4.3. inoltre, la ribadita censura relativa al difetto di attestazione di conformità all’originale e quindi di inidoneità allo scopo della “copia” del provvedimento della Commissione territoriale consegnata all’interessato, come precisato anche dalla Corte territoriale, è basata sull’erronea premessa secondo cui quella notificata sia stata una “copia” dell’atto e non uno degli originali, come accertato nella sentenza impugnata;

4.4. altrettanto erroneo è il presupposto su cui si basa la censura di irregolarità della sottoscrizione dell’atto, nella specie avvenuta con firma digitale del presidente della Commissione, perchè il ricorrente non considera che per quanto riguarda l’atto amministrativo – assoggettato ad una disciplina diversa rispetto alla sentenza (cui si riferisce la giurisprudenza richiamata dal ricorrente) – la sottoscrizione apposta tramite firma non autografa, i.e. a stampa o digitale è, in linea generale, legittima e valida;

4.5. infatti, l’atto amministrativo esiste come tale allorchè i dati emergenti dal procedimento amministrativo e/o il contesto dell’atto stesso consentano comunque di ritenerne la sicura provenienza dall’Amministrazione e la sua attribuibilità a chi deve esserne l’autore secondo le norme positive, sicchè il difetto di sottoscrizione autografa dell’atto amministrativo non è, di per sè, motivo di invalidità dello stesso (vedi, per tutte: Cass. 10 giugno 2009, n. 13375; Cass. 6 luglio 2012, n. 11458);

4.6. ne consegue che, nella specie, diversamente da quel che sostiene il ricorrente, non era necessaria alcuna attestazione di conformità all’originale e la firma digitale dell’atto in questione – la cui effettiva provenienza dal soggetto autorizzato a formarlo non è in contestazione – non era configurabile come motivo di invalidità dello stesso;

4.7. quindi, va ribadita l’inammissibilità del primo motivo per essere priva di autonoma rilevanza la denuncia di nullità del provvedimento amministrativo di diniego della protezione internazionale, reso dalla Commissione territoriale, nel giudizio introdotto dal ricorso al tribunale avverso il predetto provvedimento, ma va anche sottolineato che i prospettati vizi dell’atto sono fondati su erronei presupposti;

5. il secondo motivo è inammissibile in quanto tutte le censure – anche se formulate come violazioni di norme di diritto – nella sostanza si risolvono nella denuncia di errata valutazione da parte del Giudice del merito del materiale probatorio acquisito ai fini dell’esame delle domande del ricorrente di protezione internazionale o umanitaria, a partire dalla credibilità e dalla valutazione della situazione esistente nella regione del (OMISSIS) di provenienza del richiedente.

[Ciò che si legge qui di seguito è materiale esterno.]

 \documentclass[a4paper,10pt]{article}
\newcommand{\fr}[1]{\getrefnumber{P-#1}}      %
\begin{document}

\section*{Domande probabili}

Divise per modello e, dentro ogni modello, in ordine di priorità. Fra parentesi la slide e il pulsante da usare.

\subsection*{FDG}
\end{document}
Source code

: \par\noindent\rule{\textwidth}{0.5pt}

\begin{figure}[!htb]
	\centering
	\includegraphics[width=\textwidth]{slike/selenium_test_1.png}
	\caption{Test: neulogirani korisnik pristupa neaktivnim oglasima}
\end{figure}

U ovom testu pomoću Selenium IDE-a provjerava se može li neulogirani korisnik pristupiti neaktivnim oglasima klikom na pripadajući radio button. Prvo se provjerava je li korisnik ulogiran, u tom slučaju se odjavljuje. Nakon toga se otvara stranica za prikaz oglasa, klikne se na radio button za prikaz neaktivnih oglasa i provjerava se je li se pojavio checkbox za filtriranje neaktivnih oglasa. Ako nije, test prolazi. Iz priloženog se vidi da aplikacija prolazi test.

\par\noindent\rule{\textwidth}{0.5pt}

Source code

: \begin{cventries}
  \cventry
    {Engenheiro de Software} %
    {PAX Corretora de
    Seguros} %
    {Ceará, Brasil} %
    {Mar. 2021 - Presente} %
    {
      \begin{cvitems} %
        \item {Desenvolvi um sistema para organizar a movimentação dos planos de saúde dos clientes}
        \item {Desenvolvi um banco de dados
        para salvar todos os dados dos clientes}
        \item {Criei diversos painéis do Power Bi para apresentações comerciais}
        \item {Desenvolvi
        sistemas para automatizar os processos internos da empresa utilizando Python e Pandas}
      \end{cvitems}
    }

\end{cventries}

5.1. si tratta, quindi, di censure che finiscono con l’esprimere un mero dissenso rispetto alle motivate valutazioni delle risultanze probatorie effettuate dalla Corte d’appello, che come tale è di per sè inammissibile;

5.2. a ciò va aggiunto che in base all’art. 360 c.p.c., n. 5 – nel testo successivo alla modifica ad opera del D.L. 22 giugno 2012, n. 83, art. 54 convertito in L. 7 agosto 2012, n. 134, applicabile nella specie ratione temporis – la ricostruzione del fatto operata dai Giudici di merito è sindacabile in sede di legittimità soltanto quando la motivazione manchi del tutto, ovvero sia affetta da vizi giuridici consistenti nell’essere stata essa articolata su espressioni od argomenti tra loro manifestamente ed immediatamente inconciliabili, oppure perplessi od obiettivamente incomprensibili (Cass. SU 7 aprile 2014, n. 8053; Cass. SU 20 ottobre 2015, n. 21216; Cass. 9 giugno 2014, n. 12928; Cass. 5 luglio 2016, n. 13641; Cass. 7 ottobre 2016, n. 20207). Evenienze che qui non si verificano;

5.3. in particolare, le deduzioni del ricorrente in materia di protezione umanitaria risultano del tutto generiche e non conformi al principio di specificità dei motivi di ricorso per cassazione, visto che nel ricorso si fa esclusivo riferimento all’inadeguatezza delle condizioni di vita di F.D. alias F.D. in (OMISSIS) e alla volontà del ricorrente di lavorare in Italia;

5.4. tuttavia, come evidenziato anche dalla Corte d’appello, la riferita esistenza, nello Stato verso cui il soggetto si troverà ad essere rimpatriato, di “violazioni sistematiche e gravi dei diritti umani” e il rischio di trovarsi in una situazione di grave povertà a causa della generale situazione del Paese di destinazione sono ininfluenti ai fini della protezione umanitaria;

5.5. infatti, in questo ambito, non è ipotizzabile nè l’obbligo dello Stato italiano di garantire allo straniero “parametri di benessere”, nè quello di impedire, in caso di ritorno in patria, il sorgere di situazioni di “estrema difficoltà economica e sociale”, in assenza di qualsivoglia effettiva condizione di vulnerabilità che prescinda dal risvolto prettamente economico (Cass. 7 febbraio 2019, n. 3681) e che emerga da idonee allegazioni da parte del richiedente, dirette a dimostrane il necessario collegamento con la propria vicenda personale, perchè altrimenti si finirebbe per prendere in considerazione non già la situazione particolare del singolo soggetto, ma piuttosto quella del suo Paese d’origine in termini del tutto generali ed astratti, in contrasto col parametro normativo di cui all’art. 5, comma 6, cit.;

5.6. va aggiunto che nel ricorso non si contesta l’affermazione della Corte d’appello secondo cui per la protezione umanitaria non hanno influenza, di per sè, ragioni economiche come l’aver trovato lavoro.

Conclusioni.

6. in sintesi, il ricorso deve essere dichiarato inammissibile, per le anzidette ragioni;

7. nulla si deve disporre per le spese del presente giudizio di cassazione, essendo il Ministero dell’Interno rimasto intimato;

8. l’ammissione della parte ricorrente al patrocinio a spese dello Stato determina l’insussistenza dei presupposti per il versamento dell’importo previsto dal D.P.R. n. 115 del 2002, art. 13, comma 1 quater, inserito dalla L. 24 dicembre 2012, n. 228, art. 1, comma 17, stante la prenotazione a debito in ragione dell’ammissione al predetto beneficio (Cass. 22 marzo 2017, n. 7368; Cass. 9 gennaio 2019, n. 284; Cass. 28 febbraio 2019, n. 5973; Cass. 13 marzo 2019, n. 7204; Cass. 24 maggio 2019, n. 14292).

P.Q.M.

La Corte dichiara il ricorso inammissibile. Nulla per le spese del presente giudizio di cassazione.

Così deciso in Roma, nella camera di consiglio della Sezione Prima civile, il 10 luglio 2019.